As this new report from the government makes clear, the more we make the planet sicker the sicker it will make us. Which then places new emphasis on how we should react to resistance to doing what it takes to make change happen.
Clearly, the resistance to change is more complicated than just being at the hands of the greedy few among us. Stopping the use of fossil fuels also means taking away the livelihoods of tens of thousands of working folks. That this also ought to suggest the inherent incapability of our current economic model to adapt to changing circumstances doesn't change the fact that, in the here and now, that very real short term pain needs to be addressed.
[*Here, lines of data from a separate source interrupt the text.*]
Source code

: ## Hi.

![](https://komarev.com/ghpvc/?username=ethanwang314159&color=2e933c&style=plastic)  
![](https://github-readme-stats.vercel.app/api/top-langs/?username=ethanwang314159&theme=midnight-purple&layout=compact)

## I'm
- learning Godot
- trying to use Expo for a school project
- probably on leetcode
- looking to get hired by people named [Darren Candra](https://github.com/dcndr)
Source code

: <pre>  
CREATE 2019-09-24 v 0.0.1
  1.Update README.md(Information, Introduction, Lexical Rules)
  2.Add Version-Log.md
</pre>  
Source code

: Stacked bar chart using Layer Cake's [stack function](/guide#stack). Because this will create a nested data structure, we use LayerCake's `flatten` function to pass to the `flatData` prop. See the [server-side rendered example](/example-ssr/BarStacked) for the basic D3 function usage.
From my point of view, this idea that a carbon credit exchange market will bring about the needed change, while still allowing people to make money, is just not ever going to be enough change in the time frame needed. What really needs to occur is for fossil fuels to be subject to an ever increasing production, and consumption tax, where it might start out modest but go up rapidly after that.
With that tax in place the proceeds from it should go toward only two objectives: 1. The development of a hydrogen fuel replacement. And 2. The distribution of means based tax rebates to the working folks to offset both increased consumption costs, but also to compensate for job losses due to other fuels being abandoned by the various companies now active in producing them.
This will mean, however, that people who make significantly more than the median wage levels in this country will have to make significant fiscal sacrifices; either in swallowing the increased production and consumption costs, or in investing in the technologies that will get them out of their fossil fuel dependency. After that, if the rich continue to pursue resistance to this absolutely required change than we should feel no compunction whatsoever in advancing the notion that greed is a weapon of mass destruction, and it should, from that point on, be treated as such.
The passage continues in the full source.